Final comment is increase the duration of light to at least 6hrs, 3hrs of light is no good to man or beast, or aquatic plants 😀.

A full tank shot of tank would be helpful.


----------



## MichaelJ (10 Aug 2021)

@Runner  Everything that @John q said plus I would definitely add a separate NPK fertilizer in addition to the trace you get from TNC complete. 10 ml of TNC complete for a 90 L tank will not give you a whole lot of NPK -  GSA thrives in a low phosphate environment in my experience. I had GSA until I started to pummel my two low-tech tanks with phosphate and very low levels of Nitrate appears to encourage BBA. But as the experts will tell you, algae is a CO2 deficiency problem, so the only lever you really have in a low-tech tank is to reduce light intensity (not hours), perhaps dial down the water temperature all to slow down plant metabolism and _marginally_ increase uptake of CO2 from the air.
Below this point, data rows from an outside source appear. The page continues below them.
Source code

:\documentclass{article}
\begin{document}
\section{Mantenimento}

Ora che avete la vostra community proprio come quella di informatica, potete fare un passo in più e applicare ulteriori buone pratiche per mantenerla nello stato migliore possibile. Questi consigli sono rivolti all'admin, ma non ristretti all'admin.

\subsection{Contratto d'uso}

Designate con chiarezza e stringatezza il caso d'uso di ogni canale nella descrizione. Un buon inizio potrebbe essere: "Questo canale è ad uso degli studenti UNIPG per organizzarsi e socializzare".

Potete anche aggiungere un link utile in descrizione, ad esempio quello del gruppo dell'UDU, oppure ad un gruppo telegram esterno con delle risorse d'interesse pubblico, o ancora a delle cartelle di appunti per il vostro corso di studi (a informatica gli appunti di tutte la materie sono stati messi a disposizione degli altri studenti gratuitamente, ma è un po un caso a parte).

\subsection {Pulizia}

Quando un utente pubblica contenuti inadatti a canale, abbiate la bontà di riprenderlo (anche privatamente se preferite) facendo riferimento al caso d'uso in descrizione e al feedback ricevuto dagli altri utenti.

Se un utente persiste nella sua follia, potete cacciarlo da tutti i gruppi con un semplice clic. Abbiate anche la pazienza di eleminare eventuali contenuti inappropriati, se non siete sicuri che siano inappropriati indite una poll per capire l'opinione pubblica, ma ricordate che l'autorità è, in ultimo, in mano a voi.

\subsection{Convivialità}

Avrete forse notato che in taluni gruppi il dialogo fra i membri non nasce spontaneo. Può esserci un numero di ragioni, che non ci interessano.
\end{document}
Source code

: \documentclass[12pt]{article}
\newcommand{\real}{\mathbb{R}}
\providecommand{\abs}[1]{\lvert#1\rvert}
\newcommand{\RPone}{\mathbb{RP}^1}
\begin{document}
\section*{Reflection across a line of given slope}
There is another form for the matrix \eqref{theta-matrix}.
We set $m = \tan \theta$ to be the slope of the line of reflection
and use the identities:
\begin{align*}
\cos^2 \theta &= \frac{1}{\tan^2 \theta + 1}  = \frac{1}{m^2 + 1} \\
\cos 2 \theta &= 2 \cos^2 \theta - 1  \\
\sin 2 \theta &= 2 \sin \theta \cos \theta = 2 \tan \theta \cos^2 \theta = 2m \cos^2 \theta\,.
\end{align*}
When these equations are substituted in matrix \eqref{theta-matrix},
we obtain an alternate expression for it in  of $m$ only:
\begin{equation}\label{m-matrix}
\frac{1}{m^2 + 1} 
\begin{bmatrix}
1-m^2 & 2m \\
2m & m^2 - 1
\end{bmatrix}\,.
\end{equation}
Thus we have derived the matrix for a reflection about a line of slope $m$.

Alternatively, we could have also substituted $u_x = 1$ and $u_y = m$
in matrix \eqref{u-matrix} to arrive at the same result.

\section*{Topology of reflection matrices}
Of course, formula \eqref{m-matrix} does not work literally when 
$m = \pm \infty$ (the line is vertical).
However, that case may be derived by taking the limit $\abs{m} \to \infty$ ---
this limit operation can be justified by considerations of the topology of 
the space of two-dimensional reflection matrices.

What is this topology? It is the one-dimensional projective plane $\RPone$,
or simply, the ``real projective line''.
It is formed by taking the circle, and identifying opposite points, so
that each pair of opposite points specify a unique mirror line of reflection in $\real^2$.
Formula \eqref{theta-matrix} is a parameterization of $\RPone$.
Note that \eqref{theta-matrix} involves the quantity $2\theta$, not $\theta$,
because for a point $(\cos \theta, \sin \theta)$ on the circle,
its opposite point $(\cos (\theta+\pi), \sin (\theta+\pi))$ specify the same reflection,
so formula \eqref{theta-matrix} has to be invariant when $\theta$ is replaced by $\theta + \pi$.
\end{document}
And of course keep up the weekly 50% water changes to get rid of waste, algae spores etc.



Runner said:


> Am trying to keep it low tech and avoid CO2 injection if I can.


Without CO2 injection you will definitely experience much slower growth and need to be a little more careful about which plants you choose, but its totally possibly to keep a lush thriving planted tanks without CO2 injection... and CO2 comes with its own set of problems that can take a lot of time and effort to master (not to mention all the money you have to front to implement CO2).

Welcome to UKAPS! 

Cheers,
Michael


----------



## Runner (12 Aug 2021)

Thanks both - that is really helpful! I can raise the light fixture a bit so I will do that and have it on for longer. I'll also turn the water temp down a bit and add the NPK fertilizer. 
I can't figure out how to take a photo on my iphone that doesn't reflect on the glass and end up with a photo of my living room! I've managed to take a couple that hopefully help.

I've added one that shows the valve from the return pump (tank has a concealed sump at the rear). I'm wondering if I add a spray bar to that to agitate the surface of the water and hopefully still add flow. If it doesn't then I could keep the spray bar and add a cheap wavemaker for the flow. Failing that I might give in and try the Co2! 

Thanks so much for your help.


----------



## MichaelJ (12 Aug 2021)

Hi @Runner,


Runner said:


> I can't figure out how to take a photo on my iphone that doesn't reflect on the glass and end up with a photo of my living room! I've managed to take a couple that hopefully help.


There are many ways to deal with that. The easiest being to shoot the picture in the evening with the living room lights off - shoot from a slight angle if you still get reflections.

Ok, looking at your pictures and assuming you already dialed the lights WAY down, I'd say you need to clean up all those internal glass and equipment surfaces and siphon all the waste you can get away with without stirring up the substrate too much. Also, all leaves that are struggling badly or seems to be doomed by algae already should be trimmed off - decaying and dying leaves are algae magnets. And keep up those big  water changes ... looking at your tank I would up it to 2 x 50% per week for a while and fertilize with NPK and the TNC trace right after the WCs - this, in combination with the much lower light intensity, better circulation etc. will help.



Runner said:


> If it doesn't then I could keep the spray bar and add a cheap wavemaker for the flow.


I would just go ahead and add a small internal circulation pump / power head - they are cheap.



Runner said:


> Failing that I might give in and try the Co2!


As the CO2 experts will tell you, flow and circulation is King in the CO2 injected tank, so you will need to get that sorted out regardless.  Implementing CO2 is not a "fix" for the situation in your tank. What has been suggested is however, but it takes patience. I totally understand the frustration as I have been through this myself over the years.

Cheers,
Michael


----------



## Runner (12 Aug 2021)

This is hugely helpful - thank you very much, I will give it a go!


----------



## MichaelJ (12 Aug 2021)

Runner said:


> This is hugely helpful - thank you very much, I will give it a go!


@Runner  Another thing that might be helpful is to dose Seachem Excel until the tank recovers. From many accounts, it is possibly an effective algaecide and may speed up recovery of your tank - just make sure you stick to the dosing recommendations. There is a recent discussion on the topic here.

Cheers,
Michael


----------



## Runner (12 Aug 2021)

Oh great - I will take a look. At this point I am willing to try anything!


----------